- [Data for this task]:

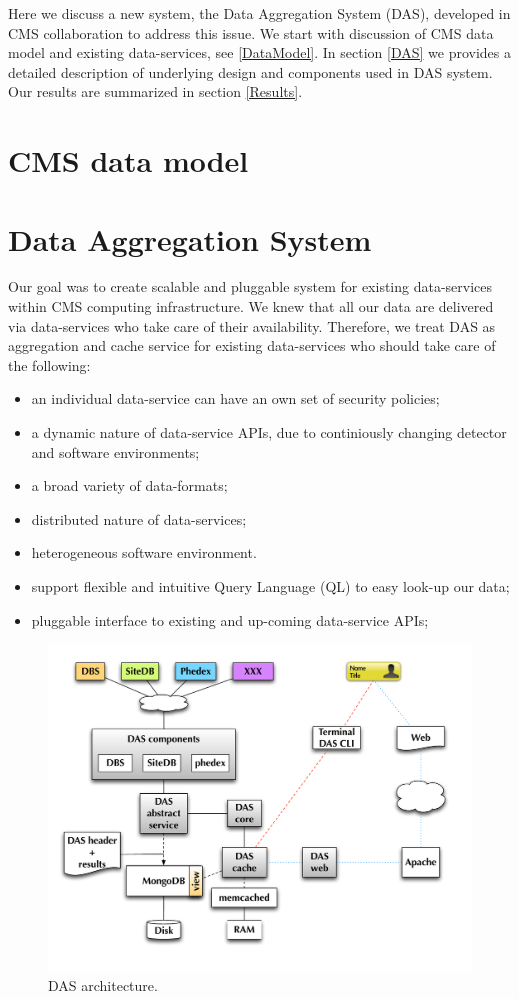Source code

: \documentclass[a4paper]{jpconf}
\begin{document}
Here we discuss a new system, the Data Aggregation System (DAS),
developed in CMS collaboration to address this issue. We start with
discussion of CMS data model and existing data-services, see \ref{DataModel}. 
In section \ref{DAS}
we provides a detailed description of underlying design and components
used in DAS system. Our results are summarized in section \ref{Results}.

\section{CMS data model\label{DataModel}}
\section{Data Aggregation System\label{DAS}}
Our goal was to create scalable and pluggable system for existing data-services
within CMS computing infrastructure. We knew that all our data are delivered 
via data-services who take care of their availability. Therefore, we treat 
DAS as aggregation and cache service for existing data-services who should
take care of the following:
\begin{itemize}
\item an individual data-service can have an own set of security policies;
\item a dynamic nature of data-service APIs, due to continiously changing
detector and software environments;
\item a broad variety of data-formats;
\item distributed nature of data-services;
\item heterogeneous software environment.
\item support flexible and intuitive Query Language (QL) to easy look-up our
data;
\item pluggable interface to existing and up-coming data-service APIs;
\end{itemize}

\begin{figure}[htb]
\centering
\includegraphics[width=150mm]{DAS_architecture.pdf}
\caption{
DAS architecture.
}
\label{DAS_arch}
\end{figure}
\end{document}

- [Task directions]: Pictures are to be left out. Everything else in the records above gets repeated exactly.

- [Written answer]:
Source code

: \documentclass[a4paper]{jpconf}
\begin{document}
Here we discuss a new system, the Data Aggregation System (DAS),
developed in CMS collaboration to address this issue. We start with
discussion of CMS data model and existing data-services, see \ref{DataModel}. 
In section \ref{DAS}
we provides a detailed description of underlying design and components
used in DAS system. Our results are summarized in section \ref{Results}.

\section{CMS data model\label{DataModel}}
\section{Data Aggregation System\label{DAS}}
Our goal was to create scalable and pluggable system for existing data-services
within CMS computing infrastructure. We knew that all our data are delivered 
via data-services who take care of their availability. Therefore, we treat 
DAS as aggregation and cache service for existing data-services who should
take care of the following:
\begin{itemize}
\item an individual data-service can have an own set of security policies;
\item a dynamic nature of data-service APIs, due to continiously changing
detector and software environments;
\item a broad variety of data-formats;
\item distributed nature of data-services;
\item heterogeneous software environment.
\item support flexible and intuitive Query Language (QL) to easy look-up our
data;
\item pluggable interface to existing and up-coming data-service APIs;
\end{itemize}

\begin{figure}[htb]
\centering
\includegraphics[width=150mm]{DAS_architecture.pdf}
\caption{
DAS architecture.
}
\label{DAS_arch}
\end{figure}
\end{document}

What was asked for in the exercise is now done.